_Given data_.
━━━━━━━━━━━━━━━━
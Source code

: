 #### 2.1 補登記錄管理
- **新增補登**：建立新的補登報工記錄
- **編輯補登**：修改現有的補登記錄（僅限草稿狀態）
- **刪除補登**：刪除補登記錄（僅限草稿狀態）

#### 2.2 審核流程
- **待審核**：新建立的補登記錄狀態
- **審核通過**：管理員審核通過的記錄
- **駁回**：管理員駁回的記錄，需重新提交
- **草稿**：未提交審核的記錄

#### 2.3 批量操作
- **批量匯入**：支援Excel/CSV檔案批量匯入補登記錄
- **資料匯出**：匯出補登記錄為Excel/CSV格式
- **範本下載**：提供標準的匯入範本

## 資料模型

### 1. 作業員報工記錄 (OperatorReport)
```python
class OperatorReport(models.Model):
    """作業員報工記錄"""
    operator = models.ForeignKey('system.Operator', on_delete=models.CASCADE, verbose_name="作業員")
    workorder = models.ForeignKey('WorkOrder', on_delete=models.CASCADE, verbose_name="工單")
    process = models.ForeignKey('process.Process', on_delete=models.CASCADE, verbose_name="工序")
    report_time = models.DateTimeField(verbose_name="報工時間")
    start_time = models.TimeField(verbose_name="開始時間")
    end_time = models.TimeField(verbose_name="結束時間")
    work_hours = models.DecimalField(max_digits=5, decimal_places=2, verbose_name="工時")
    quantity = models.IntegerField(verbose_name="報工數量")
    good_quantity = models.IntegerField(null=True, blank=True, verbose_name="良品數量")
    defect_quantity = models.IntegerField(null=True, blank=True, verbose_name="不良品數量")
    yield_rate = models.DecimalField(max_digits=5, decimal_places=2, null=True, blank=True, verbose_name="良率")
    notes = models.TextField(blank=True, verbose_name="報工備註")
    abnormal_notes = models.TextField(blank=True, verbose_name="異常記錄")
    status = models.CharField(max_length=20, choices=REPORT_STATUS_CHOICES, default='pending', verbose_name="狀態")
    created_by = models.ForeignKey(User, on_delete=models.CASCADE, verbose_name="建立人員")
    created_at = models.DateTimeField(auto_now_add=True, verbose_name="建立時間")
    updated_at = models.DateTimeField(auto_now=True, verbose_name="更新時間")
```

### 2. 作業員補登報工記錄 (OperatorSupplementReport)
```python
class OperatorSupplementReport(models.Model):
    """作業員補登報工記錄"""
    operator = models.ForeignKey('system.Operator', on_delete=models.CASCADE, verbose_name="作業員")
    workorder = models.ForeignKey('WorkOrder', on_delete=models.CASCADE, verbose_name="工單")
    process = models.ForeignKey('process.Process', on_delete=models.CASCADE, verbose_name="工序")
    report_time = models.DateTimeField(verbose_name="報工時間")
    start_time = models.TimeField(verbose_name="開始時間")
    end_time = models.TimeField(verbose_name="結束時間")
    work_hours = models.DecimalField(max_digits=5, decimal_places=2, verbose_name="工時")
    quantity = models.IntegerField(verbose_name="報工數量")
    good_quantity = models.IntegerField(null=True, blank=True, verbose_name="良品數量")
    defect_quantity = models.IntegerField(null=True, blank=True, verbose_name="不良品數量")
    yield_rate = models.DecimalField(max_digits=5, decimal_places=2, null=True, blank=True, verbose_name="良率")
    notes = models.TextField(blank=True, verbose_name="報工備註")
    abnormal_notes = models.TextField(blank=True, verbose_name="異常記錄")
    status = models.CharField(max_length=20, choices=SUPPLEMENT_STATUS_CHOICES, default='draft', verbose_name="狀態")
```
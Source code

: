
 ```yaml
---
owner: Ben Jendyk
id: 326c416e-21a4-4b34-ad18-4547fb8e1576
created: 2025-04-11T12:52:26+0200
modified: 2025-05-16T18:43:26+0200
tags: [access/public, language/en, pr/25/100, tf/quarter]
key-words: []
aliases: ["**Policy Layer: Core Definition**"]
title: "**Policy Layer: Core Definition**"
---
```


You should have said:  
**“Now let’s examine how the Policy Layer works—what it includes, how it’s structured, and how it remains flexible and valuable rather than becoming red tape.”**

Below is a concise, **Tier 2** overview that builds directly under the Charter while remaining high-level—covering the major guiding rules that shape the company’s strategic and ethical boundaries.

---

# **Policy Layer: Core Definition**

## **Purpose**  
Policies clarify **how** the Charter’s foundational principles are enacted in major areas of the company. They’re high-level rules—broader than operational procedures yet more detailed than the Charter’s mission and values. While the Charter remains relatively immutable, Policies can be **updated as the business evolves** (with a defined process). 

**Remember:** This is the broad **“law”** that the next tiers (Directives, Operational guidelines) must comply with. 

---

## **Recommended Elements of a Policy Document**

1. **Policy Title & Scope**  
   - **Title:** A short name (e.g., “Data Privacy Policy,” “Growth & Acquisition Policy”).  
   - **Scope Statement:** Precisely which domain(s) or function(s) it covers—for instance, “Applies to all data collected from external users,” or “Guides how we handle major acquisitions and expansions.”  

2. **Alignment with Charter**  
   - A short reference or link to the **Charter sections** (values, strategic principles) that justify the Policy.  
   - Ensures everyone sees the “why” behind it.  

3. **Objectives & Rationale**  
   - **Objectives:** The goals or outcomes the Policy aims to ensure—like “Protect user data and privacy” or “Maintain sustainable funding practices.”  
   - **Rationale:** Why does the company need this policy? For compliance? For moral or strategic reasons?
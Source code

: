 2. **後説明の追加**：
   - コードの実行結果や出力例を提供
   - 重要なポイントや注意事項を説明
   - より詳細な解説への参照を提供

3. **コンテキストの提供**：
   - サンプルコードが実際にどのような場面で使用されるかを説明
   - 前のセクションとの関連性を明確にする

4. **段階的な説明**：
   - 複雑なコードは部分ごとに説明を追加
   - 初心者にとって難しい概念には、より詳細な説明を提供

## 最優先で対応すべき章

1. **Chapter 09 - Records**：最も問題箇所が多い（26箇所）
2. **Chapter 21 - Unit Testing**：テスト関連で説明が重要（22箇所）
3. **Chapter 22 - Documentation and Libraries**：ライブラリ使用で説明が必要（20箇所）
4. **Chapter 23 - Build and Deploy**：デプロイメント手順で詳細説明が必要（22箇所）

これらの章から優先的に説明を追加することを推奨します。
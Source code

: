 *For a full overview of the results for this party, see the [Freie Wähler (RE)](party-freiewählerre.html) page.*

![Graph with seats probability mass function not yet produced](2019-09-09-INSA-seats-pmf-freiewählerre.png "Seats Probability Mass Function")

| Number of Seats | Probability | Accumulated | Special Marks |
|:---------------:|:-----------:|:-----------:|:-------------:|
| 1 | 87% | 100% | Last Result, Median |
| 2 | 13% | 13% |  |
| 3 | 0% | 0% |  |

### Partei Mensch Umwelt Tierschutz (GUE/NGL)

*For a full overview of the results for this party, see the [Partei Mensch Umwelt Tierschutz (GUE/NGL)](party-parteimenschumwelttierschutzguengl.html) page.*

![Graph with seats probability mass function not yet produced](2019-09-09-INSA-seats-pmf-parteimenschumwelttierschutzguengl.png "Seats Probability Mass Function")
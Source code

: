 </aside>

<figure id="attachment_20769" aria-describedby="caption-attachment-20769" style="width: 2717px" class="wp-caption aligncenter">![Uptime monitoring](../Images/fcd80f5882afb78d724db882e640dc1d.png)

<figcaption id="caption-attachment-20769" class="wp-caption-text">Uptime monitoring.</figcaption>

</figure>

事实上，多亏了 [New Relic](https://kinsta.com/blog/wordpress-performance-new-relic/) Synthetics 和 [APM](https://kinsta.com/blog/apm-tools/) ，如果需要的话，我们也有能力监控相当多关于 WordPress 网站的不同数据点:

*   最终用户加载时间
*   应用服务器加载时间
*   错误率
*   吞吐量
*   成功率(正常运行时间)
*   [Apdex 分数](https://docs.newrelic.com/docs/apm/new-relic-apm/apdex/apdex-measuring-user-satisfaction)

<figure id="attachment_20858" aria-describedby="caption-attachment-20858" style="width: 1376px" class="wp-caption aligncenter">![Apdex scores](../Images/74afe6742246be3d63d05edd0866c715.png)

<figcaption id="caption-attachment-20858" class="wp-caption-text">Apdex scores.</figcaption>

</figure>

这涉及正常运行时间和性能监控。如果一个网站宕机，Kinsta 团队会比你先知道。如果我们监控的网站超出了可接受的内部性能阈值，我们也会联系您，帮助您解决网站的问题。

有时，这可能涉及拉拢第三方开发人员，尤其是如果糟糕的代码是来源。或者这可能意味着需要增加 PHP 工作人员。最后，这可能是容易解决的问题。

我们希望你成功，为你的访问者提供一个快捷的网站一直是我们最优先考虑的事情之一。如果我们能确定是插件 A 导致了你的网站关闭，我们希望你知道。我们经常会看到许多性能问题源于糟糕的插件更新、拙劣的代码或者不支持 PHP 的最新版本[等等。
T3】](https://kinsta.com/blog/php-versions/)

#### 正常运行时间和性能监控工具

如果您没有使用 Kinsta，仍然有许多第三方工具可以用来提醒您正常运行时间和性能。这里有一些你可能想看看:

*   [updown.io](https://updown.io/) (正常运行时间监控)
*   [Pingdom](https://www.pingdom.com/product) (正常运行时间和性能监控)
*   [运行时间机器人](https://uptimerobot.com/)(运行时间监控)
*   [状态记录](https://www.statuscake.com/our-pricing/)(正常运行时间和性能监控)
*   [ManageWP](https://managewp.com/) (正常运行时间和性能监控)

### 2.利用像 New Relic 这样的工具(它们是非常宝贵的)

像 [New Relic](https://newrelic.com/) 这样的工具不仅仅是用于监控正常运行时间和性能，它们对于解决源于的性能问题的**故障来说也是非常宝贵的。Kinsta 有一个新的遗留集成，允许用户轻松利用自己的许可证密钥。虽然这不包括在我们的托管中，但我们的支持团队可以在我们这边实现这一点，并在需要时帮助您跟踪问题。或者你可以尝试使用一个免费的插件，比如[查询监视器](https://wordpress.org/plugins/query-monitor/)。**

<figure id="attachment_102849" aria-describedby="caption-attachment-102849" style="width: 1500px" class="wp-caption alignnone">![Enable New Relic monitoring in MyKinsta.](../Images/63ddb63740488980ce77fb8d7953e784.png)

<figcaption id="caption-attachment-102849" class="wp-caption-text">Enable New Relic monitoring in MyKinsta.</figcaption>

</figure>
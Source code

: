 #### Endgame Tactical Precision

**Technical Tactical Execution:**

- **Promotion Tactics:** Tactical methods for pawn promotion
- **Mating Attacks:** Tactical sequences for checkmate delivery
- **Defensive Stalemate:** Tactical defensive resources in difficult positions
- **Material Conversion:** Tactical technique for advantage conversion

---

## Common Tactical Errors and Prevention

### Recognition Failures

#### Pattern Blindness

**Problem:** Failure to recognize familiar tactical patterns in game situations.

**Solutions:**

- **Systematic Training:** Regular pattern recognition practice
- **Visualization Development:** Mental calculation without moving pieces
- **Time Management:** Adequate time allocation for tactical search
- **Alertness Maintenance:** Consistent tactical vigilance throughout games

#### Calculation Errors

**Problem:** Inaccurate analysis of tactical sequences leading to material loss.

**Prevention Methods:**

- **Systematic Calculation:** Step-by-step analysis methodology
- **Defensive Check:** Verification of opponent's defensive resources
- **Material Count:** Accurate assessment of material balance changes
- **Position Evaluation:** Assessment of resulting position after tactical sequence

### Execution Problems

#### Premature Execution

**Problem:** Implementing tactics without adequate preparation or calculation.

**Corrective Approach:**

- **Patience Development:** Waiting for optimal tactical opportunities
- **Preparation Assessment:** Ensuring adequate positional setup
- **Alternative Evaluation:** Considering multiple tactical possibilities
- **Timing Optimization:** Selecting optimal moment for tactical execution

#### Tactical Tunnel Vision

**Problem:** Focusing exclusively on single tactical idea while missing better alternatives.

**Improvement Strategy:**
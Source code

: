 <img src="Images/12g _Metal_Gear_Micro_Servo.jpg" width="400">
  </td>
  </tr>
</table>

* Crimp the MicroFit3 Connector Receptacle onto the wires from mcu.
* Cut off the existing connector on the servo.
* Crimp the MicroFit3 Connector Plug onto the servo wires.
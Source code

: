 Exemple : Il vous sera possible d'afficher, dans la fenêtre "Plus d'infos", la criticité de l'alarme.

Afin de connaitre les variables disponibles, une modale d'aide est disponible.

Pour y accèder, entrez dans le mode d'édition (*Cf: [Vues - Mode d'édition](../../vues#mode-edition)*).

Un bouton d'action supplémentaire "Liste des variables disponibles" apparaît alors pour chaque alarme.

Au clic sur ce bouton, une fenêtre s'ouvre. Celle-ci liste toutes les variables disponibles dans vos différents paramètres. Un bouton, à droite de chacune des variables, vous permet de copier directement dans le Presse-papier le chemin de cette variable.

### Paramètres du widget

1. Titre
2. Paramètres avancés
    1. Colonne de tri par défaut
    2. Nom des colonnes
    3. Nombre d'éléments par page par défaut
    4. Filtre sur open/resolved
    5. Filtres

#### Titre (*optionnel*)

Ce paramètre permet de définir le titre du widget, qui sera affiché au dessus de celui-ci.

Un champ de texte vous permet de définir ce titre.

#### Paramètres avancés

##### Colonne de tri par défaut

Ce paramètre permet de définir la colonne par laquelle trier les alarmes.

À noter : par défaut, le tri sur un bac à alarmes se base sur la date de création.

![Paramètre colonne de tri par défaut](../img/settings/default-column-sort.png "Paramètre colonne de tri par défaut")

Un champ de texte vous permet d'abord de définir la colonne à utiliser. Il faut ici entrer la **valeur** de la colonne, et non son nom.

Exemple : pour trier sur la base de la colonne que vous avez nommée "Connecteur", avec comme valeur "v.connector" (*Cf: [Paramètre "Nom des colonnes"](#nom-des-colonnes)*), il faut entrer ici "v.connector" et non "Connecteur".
━━━━━━━━━━━━━━━━
Please reproduce, exactly as written, the lines of the records from the first line through the one containing "- **資料匯出**：匯出補登記錄為Excel/CSV格式".

Source code

: #### 2.1 補登記錄管理
- **新增補登**：建立新的補登報工記錄
- **編輯補登**：修改現有的補登記錄（僅限草稿狀態）
- **刪除補登**：刪除補登記錄（僅限草稿狀態）

#### 2.2 審核流程
- **待審核**：新建立的補登記錄狀態
- **審核通過**：管理員審核通過的記錄
- **駁回**：管理員駁回的記錄，需重新提交
- **草稿**：未提交審核的記錄

#### 2.3 批量操作
- **批量匯入**：支援Excel/CSV檔案批量匯入補登記錄
- **資料匯出**：匯出補登記錄為Excel/CSV格式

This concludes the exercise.